Another major criticism is the focus on pregnancy and childbirth benefits, which critics claim are a product of sexist attitudes of seeing women as mothers first. Currently, the law is seen as an imperfect attempt to solve the core concerns, with women only making up 9% of management positions, despite making up about 40% of the employee base. To try and improve the gender balance in management positions, the government set an official goal of 30% women in management roles by 2020 in 2003, but were forced to revise the goal to 15% of management in businesses and 7% in the government sector but continued to work with the original goal in mind.

The main implementation system of the law is a mediation system, based on the Japanese aversion to judicial solutions, except in rare circumstances. This has been critiqued by opponents as ineffective, allowing discrimination to still occur in Japan.

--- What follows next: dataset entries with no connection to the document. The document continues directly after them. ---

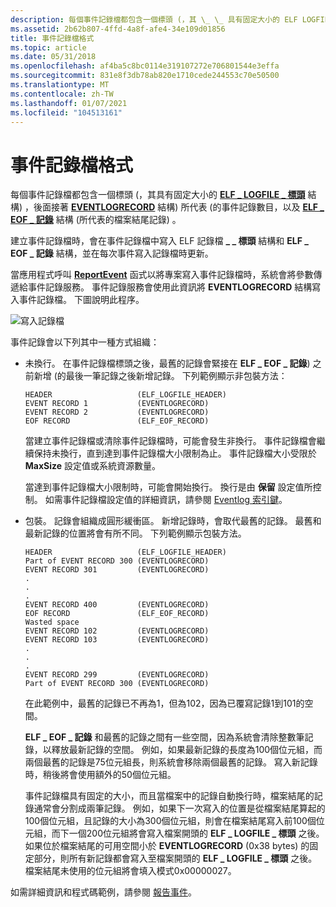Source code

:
 ```yaml
---
description: 每個事件記錄檔都包含一個標頭 (，其 \_ \_ 具有固定大小的 ELF LOGFILE 標頭結構) ，後面接著 EVENTLOGRECORD 結構) 所代表 (的事件記錄數目，以及 ELF \_ EOF 記錄結構 (所代表的檔案結尾記錄) \_ 。
ms.assetid: 2b62b807-4ffd-4a8f-afe4-34e109d01856
title: 事件記錄檔格式
ms.topic: article
ms.date: 05/31/2018
ms.openlocfilehash: af4ba5c8bc0114e319107272e706801544e3effa
ms.sourcegitcommit: 831e8f3db78ab820e1710cede244553c70e50500
ms.translationtype: MT
ms.contentlocale: zh-TW
ms.lasthandoff: 01/07/2021
ms.locfileid: "104513161"
---
```

# <a name="event-log-file-format"></a>事件記錄檔格式

每個事件記錄檔都包含一個標頭 (，其具有固定大小的 [**ELF \_ LOGFILE \_ 標頭**](/previous-versions/windows/desktop/legacy/bb309024(v=vs.85)) 結構) ，後面接著 [**EVENTLOGRECORD**](/windows/desktop/api/winnt/ns-winnt-eventlogrecord) 結構) 所代表 (的事件記錄數目，以及 [**ELF \_ EOF \_ 記錄**](/previous-versions/windows/desktop/legacy/bb309022(v=vs.85)) 結構 (所代表的檔案結尾記錄) 。

建立事件記錄檔時，會在事件記錄檔中寫入 ELF 記錄檔 **\_ \_ 標頭** 結構和 **ELF \_ EOF \_ 記錄** 結構，並在每次事件寫入記錄檔時更新。

當應用程式呼叫 [**ReportEvent**](/windows/desktop/api/Winbase/nf-winbase-reporteventa) 函式以將專案寫入事件記錄檔時，系統會將參數傳遞給事件記錄服務。 事件記錄服務會使用此資訊將 **EVENTLOGRECORD** 結構寫入事件記錄檔。 下圖說明此程序。

![寫入記錄檔](images/evreport.png)

事件記錄會以下列其中一種方式組織：

-   未換行。 在事件記錄檔標頭之後，最舊的記錄會緊接在 **ELF \_ EOF \_ 記錄**) 之前新增 (的最後一筆記錄之後新增記錄。 下列範例顯示非包裝方法：

    ``` syntax
    HEADER                   (ELF_LOGFILE_HEADER)
    EVENT RECORD 1           (EVENTLOGRECORD)
    EVENT RECORD 2           (EVENTLOGRECORD)
    EOF RECORD               (ELF_EOF_RECORD)
    ```

    當建立事件記錄檔或清除事件記錄檔時，可能會發生非換行。 事件記錄檔會繼續保持未換行，直到達到事件記錄檔大小限制為止。 事件記錄檔大小受限於 **MaxSize** 設定值或系統資源數量。

    當達到事件記錄檔大小限制時，可能會開始換行。 換行是由 **保留** 設定值所控制。 如需事件記錄檔設定值的詳細資訊，請參閱 [Eventlog 索引鍵](eventlog-key.md)。

-   包裝。 記錄會組織成圓形緩衝區。 新增記錄時，會取代最舊的記錄。 最舊和最新記錄的位置將會有所不同。 下列範例顯示包裝方法。

    ``` syntax
    HEADER                   (ELF_LOGFILE_HEADER)
    Part of EVENT RECORD 300 (EVENTLOGRECORD)
    EVENT RECORD 301         (EVENTLOGRECORD)
    .
    .
    .
    EVENT RECORD 400         (EVENTLOGRECORD)
    EOF RECORD               (ELF_EOF_RECORD)
    Wasted space
    EVENT RECORD 102         (EVENTLOGRECORD)
    EVENT RECORD 103         (EVENTLOGRECORD)
    .
    .
    .
    EVENT RECORD 299         (EVENTLOGRECORD)
    Part of EVENT RECORD 300 (EVENTLOGRECORD)
    ```

    在此範例中，最舊的記錄已不再為1，但為102，因為已覆寫記錄1到101的空間。

    **ELF \_ EOF \_ 記錄** 和最舊的記錄之間有一些空間，因為系統會清除整數筆記錄，以釋放最新記錄的空間。 例如，如果最新記錄的長度為100個位元組，而兩個最舊的記錄是75位元組長，則系統會移除兩個最舊的記錄。 寫入新記錄時，稍後將會使用額外的50個位元組。

    事件記錄檔具有固定的大小，而且當檔案中的記錄自動換行時，檔案結尾的記錄通常會分割成兩筆記錄。 例如，如果下一次寫入的位置是從檔案結尾算起的100個位元組，且記錄的大小為300個位元組，則會在檔案結尾寫入前100個位元組，而下一個200位元組將會寫入檔案開頭的 **ELF \_ LOGFILE \_ 標頭** 之後。 如果位於檔案結尾的可用空間小於 **EVENTLOGRECORD** (0x38 bytes) 的固定部分，則所有新記錄都會寫入至檔案開頭的 **ELF \_ LOGFILE \_ 標頭** 之後。 檔案結尾未使用的位元組將會填入模式0x00000027。

如需詳細資訊和程式碼範例，請參閱 [報告事件](reporting-an-event.md)。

The mediation process also leaned on the preference of the mediator, usually influenced by traditional cultural values. Much of the lack of required actions on the part of the employers was the largest complaint levied at the law, claiming it to be ineffective as a result. Many feminists still praised the law as a step forward, as at least a framework had been passed, but were disappointed by the lack of implementation and judicial remedies.